*** Block opens ***
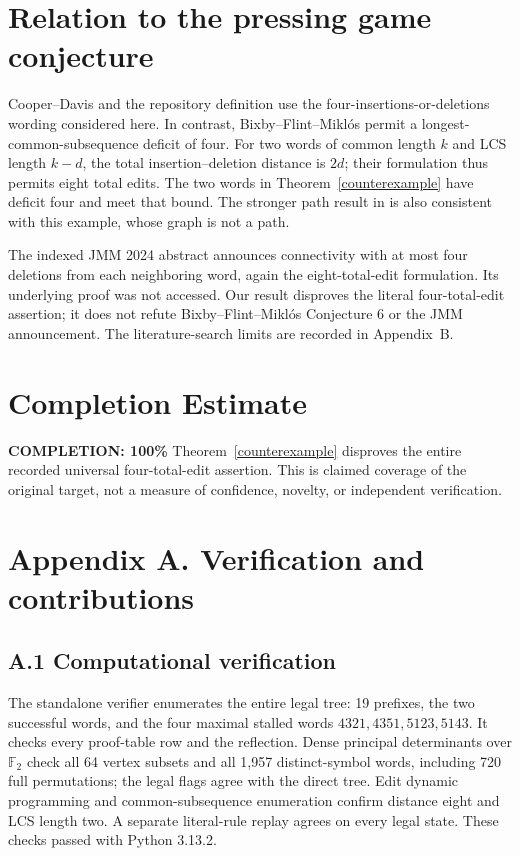 \documentclass[11pt]{article}
\begin{document}
\section{Relation to the pressing game conjecture}
Cooper--Davis \cite[Conjecture 1]{cooper} and the repository definition
use the four-insertions-or-deletions wording considered here. In contrast,
Bixby--Flint--Mikl\'os \cite[Conjecture 6]{bixby} permit a
longest-common-subsequence deficit of four. For two words of common
length $k$ and LCS length $k-d$, the total insertion--deletion distance
is $2d$; their formulation thus permits eight total edits. The two words
in Theorem~\ref{counterexample} have deficit four and meet that bound.
The stronger path result in \cite[Theorem 7]{bixby} is also consistent
with this example, whose graph is not a path.

The indexed JMM 2024 abstract \cite{jmm} announces connectivity with
at most four deletions from each neighboring word, again the
eight-total-edit formulation. Its underlying proof was not accessed.
Our result disproves the literal four-total-edit assertion; it does not
refute Bixby--Flint--Mikl\'os Conjecture 6 or the JMM announcement.
The literature-search limits are recorded in Appendix~B.

\section{Completion Estimate}
\noindent\textbf{COMPLETION: 100\%}
Theorem~\ref{counterexample} disproves the entire recorded universal
four-total-edit assertion. This is claimed coverage of the original
target, not a measure of confidence, novelty, or independent verification.

\section*{Appendix A. Verification and contributions}
\subsection*{A.1 Computational verification}
The standalone verifier enumerates the entire legal tree: 19 prefixes,
the two successful words, and the four maximal stalled words
$4321,4351,5123,5143$. It checks every proof-table row and the reflection.
Dense principal determinants over $\mathbb F_2$ check all 64 vertex
subsets and all 1,957 distinct-symbol words, including 720 full
permutations; the legal flags agree with the direct tree.
Edit dynamic programming and common-subsequence enumeration confirm
distance eight and LCS length two. A separate literal-rule replay
agrees on every legal state. These checks passed with Python 3.13.2.
\end{document}
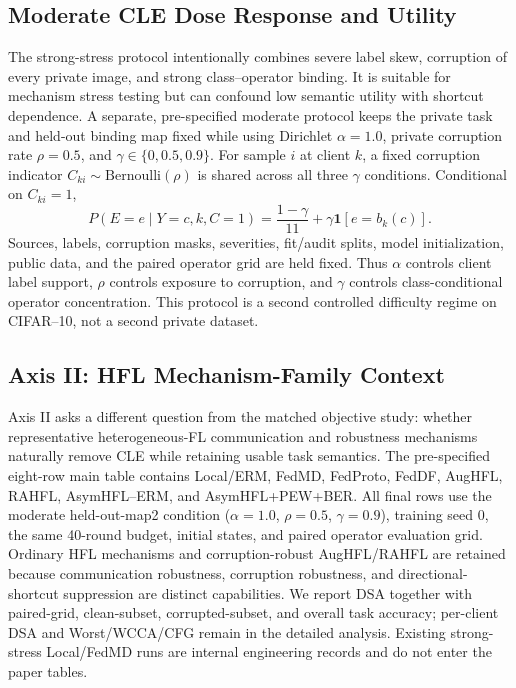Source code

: 
\subsection{Moderate CLE Dose Response and Utility}

The strong-stress protocol intentionally combines severe label skew, corruption of every private image, and strong class--operator binding. It is suitable for mechanism stress testing but can confound low semantic utility with shortcut dependence. A separate, pre-specified moderate protocol keeps the private task and held-out binding map fixed while using Dirichlet $\alpha=1.0$, private corruption rate $\rho=0.5$, and $\gamma\in\{0,0.5,0.9\}$. For sample $i$ at client $k$, a fixed corruption indicator $C_{ki}\sim\mathrm{Bernoulli}(\rho)$ is shared across all three $\gamma$ conditions. Conditional on $C_{ki}=1$,
\[
P(E=e\mid Y=c,k,C=1)=\frac{1-\gamma}{11}+\gamma\mathbf{1}[e=b_k(c)].
\]
Sources, labels, corruption masks, severities, fit/audit splits, model initialization, public data, and the paired operator grid are held fixed. Thus $\alpha$ controls client label support, $\rho$ controls exposure to corruption, and $\gamma$ controls class-conditional operator concentration. This protocol is a second controlled difficulty regime on CIFAR--10, not a second private dataset.




\subsection{Axis II: HFL Mechanism-Family Context}

Axis II asks a different question from the matched objective study: whether representative heterogeneous-FL communication and robustness mechanisms naturally remove CLE while retaining usable task semantics. The pre-specified eight-row main table contains Local/ERM, FedMD, FedProto, FedDF, AugHFL, RAHFL, AsymHFL--ERM, and AsymHFL+PEW+BER. All final rows use the moderate held-out-map2 condition ($\alpha=1.0$, $\rho=0.5$, $\gamma=0.9$), training seed 0, the same 40-round budget, initial states, and paired operator evaluation grid. Ordinary HFL mechanisms and corruption-robust AugHFL/RAHFL are retained because communication robustness, corruption robustness, and directional-shortcut suppression are distinct capabilities. We report DSA together with paired-grid, clean-subset, corrupted-subset, and overall task accuracy; per-client DSA and Worst/WCCA/CFG remain in the detailed analysis. Existing strong-stress Local/FedMD runs are internal engineering records and do not enter the paper tables.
*** Block closes ***
WHAT IS EXPECTED
Begin at the line above that has "refute Bixby--Flint--Mikl\'os Conjecture" and stop after the line that has "Dense principal determinants", copying each line exactly and adding nothing else.

ANSWER SECTION
refute Bixby--Flint--Mikl\'os Conjecture 6 or the JMM announcement.
The literature-search limits are recorded in Appendix~B.

\section{Completion Estimate}
\noindent\textbf{COMPLETION: 100\%}
Theorem~\ref{counterexample} disproves the entire recorded universal
four-total-edit assertion. This is claimed coverage of the original
target, not a measure of confidence, novelty, or independent verification.

\section*{Appendix A. Verification and contributions}
\subsection*{A.1 Computational verification}
The standalone verifier enumerates the entire legal tree: 19 prefixes,
the two successful words, and the four maximal stalled words
$4321,4351,5123,5143$. It checks every proof-table row and the reflection.
Dense principal determinants over $\mathbb F_2$ check all 64 vertex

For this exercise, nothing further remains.